- **Record extracts**:
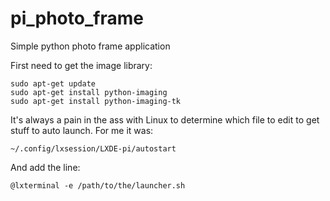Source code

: # pi_photo_frame
Simple python photo frame application

First need to get the image library:

    sudo apt-get update
    sudo apt-get install python-imaging
    sudo apt-get install python-imaging-tk

It's always a pain in the ass with Linux to determine which 
file to edit to get stuff to auto launch.  For me it was:

    ~/.config/lxsession/LXDE-pi/autostart

And add the line:

    @lxterminal -e /path/to/the/launcher.sh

- **Activity**: What you return must be the lines from the line holding "file to edit" through the final line of the material, word for word, and nothing more.

- **Response for this exercise**:
file to edit to get stuff to auto launch.  For me it was:

    ~/.config/lxsession/LXDE-pi/autostart

And add the line:

    @lxterminal -e /path/to/the/launcher.sh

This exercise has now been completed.